Research Weekly - Benefits of a Slowing Job Growth Rate
Utah has one of the lowest unemployment rates in the nation at 3.4%, which is an indicator of a strong economy. However, a low unemployment rate does bring its own economic development challenges. Many Utah companies struggle to find qualified labor because our unemployment rate is so low. A higher unemployment rate in the 4.0% to 4.5% range would likely provide Utah companies better access to needed labor while also providing the unemployed with job opportunities at competitive wages.
While Utah’s unemployment rate has shown little signs of increasing to this hypothetical ideal, Utah’s job growth rate has been decreasing, and a lower job growth rate will facilitate higher unemployment.

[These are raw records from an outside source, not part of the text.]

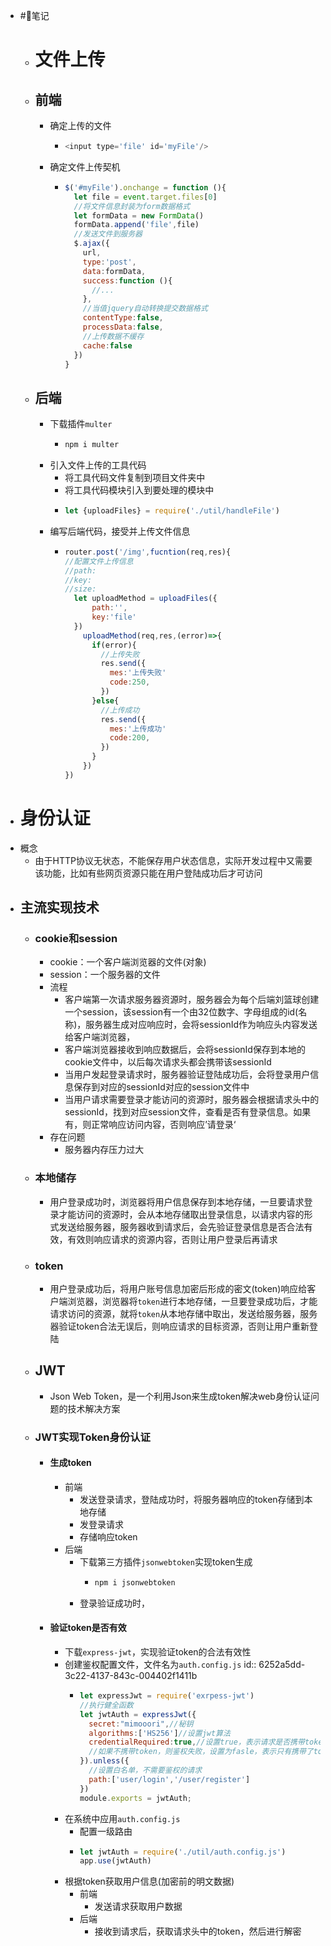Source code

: - #🌈笔记
	- # 文件上传
	- ## 前端
		- 确定上传的文件
			- ```js
			  <input type='file' id='myFile'/>
			  ```
		- 确定文件上传契机
			- ```js
			  $('#myFile').onchange = function (){
			    let file = event.target.files[0]
			    //将文件信息封装为form数据格式
			    let formData = new FormData()
			    formData.append('file',file)
			    //发送文件到服务器
			    $.ajax({
			      url,
			      type:'post',
			      data:formData,
			      success:function (){
			        //...
			      },
			      //当值jquery自动转换提交数据格式
			      contentType:false,
			      processData:false,
			      //上传数据不缓存
			      cache:false
			    })
			  }
			  ```
	- ## 后端
		- 下载插件`multer`
			- ```js
			  npm i multer
			  ```
		- 引入文件上传的工具代码
			- 将工具代码文件复制到项目文件夹中
			- 将工具代码模块引入到要处理的模块中
			- ```js
			  let {uploadFiles} = require('./util/handleFile')
			  ```
		- 编写后端代码，接受并上传文件信息
			- ```js
			  router.post('/img',fucntion(req,res){
			  //配置文件上传信息
			  //path:
			  //key:
			  //size:
			  	let uploadMethod = uploadFiles({
			  		path:'',
			  		key:'file'
			  	})
			      uploadMethod(req,res,(error)=>{
			        if(error){
			          //上传失败
			          res.send({
			            mes:'上传失败'
			            code:250,
			          })
			        }else{
			          //上传成功
			          res.send({
			            mes:'上传成功'
			            code:200,
			          })
			        }
			      })
			  })
			  ```
- # 身份认证
- 概念
	- 由于HTTP协议无状态，不能保存用户状态信息，实际开发过程中又需要该功能，比如有些网页资源只能在用户登陆成功后才可访问
- ## 主流实现技术
	- ### cookie和session
		- cookie：一个客户端浏览器的文件(对象)
		- session：一个服务器的文件
		- 流程
			- 客户端第一次请求服务器资源时，服务器会为每个后端刘篮球创建一个session，该session有一个由32位数字、字母组成的id(名称)，服务器生成对应响应时，会将sessionId作为响应头内容发送给客户端浏览器，
			- 客户端浏览器接收到响应数据后，会将sessionId保存到本地的cookie文件中，以后每次请求头都会携带该sessionId
			- 当用户发起登录请求时，服务器验证登陆成功后，会将登录用户信息保存到对应的sessionId对应的session文件中
			- 当用户请求需要登录才能访问的资源时，服务器会根据请求头中的sessionId，找到对应session文件，查看是否有登录信息。如果有，则正常响应访问内容，否则响应’请登录‘
		- 存在问题
			- 服务器内存压力过大
	- ### 本地储存
		- 用户登录成功时，浏览器将用户信息保存到本地存储，一旦要请求登录才能访问的资源时，会从本地存储取出登录信息，以请求内容的形式发送给服务器，服务器收到请求后，会先验证登录信息是否合法有效，有效则响应请求的资源内容，否则让用户登录后再请求
	- ### token
		- 用户登录成功后，将用户账号信息加密后形成的密文(token)响应给客户端浏览器，浏览器将`token`进行本地存储，一旦要登录成功后，才能请求访问的资源，就将`token`从本地存储中取出，发送给服务器，服务器验证token合法无误后，则响应请求的目标资源，否则让用户重新登陆
	- ## JWT
		- Json Web Token，是一个利用Json来生成token解决web身份认证问题的技术解决方案
	- ### JWT实现Token身份认证
		- #### 生成token
			- 前端
				- 发送登录请求，登陆成功时，将服务器响应的token存储到本地存储
				- 发登录请求
				- 存储响应token
			- 后端
				- 下载第三方插件`jsonwebtoken`实现token生成
					- ```js
					  npm i jsonwebtoken
					  ```
				- 登录验证成功时，
		- #### 验证token是否有效
			- 下载`express-jwt`，实现验证token的合法有效性
			- 创建鉴权配置文件，文件名为`auth.config.js`
			  id:: 6252a5dd-3c22-4137-843c-004402f1411b
				- ```js
				  let expressJwt = require('exrpess-jwt')
				  //执行健全函数
				  let jwtAuth = expressJwt({
				    secret:"mimooori",//秘钥
				  	algorithms:['HS256']//设置jwt算法
				    credentialRequired:true,//设置true，表示请求是否携带token都要鉴权，
				    //如果不携带token，则鉴权失败，设置为fasle，表示只有携带了token的请求带需要鉴权
				  }).unless({
				    //设置白名单，不需要鉴权的请求
				    path:['user/login','/user/register']
				  })
				  module.exports = jwtAuth;
				  ```
			- 在系统中应用`auth.config.js`
				- 配置一级路由
				- ```js
				  let jwtAuth = require('./util/auth.config.js')
				  app.use(jwtAuth)
				  ```
			- 根据token获取用户信息(加密前的明文数据)
				- 前端
					- 发送请求获取用户数据
				- 后端
					- 接收到请求后，获取请求头中的token，然后进行解密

Though this would be devastating in times of recession, it may catalyze more local growth by providing employers the ability to hire and expand within the state.
But don’t we want high job growth? While a high job growth rate is great in the short-term, a slightly lower long-run sustainable job growth rate provides stability and reliability. Utah’s decreasing job growth rate may be showing signs that Utah’s job market is stabilizing.
As EDCUtah promotes Utah to companies looking to move to Utah, we always highlight Utah’s economic strengths. This is one more way EDCUtah can show that Utah has the right economic environment for any business.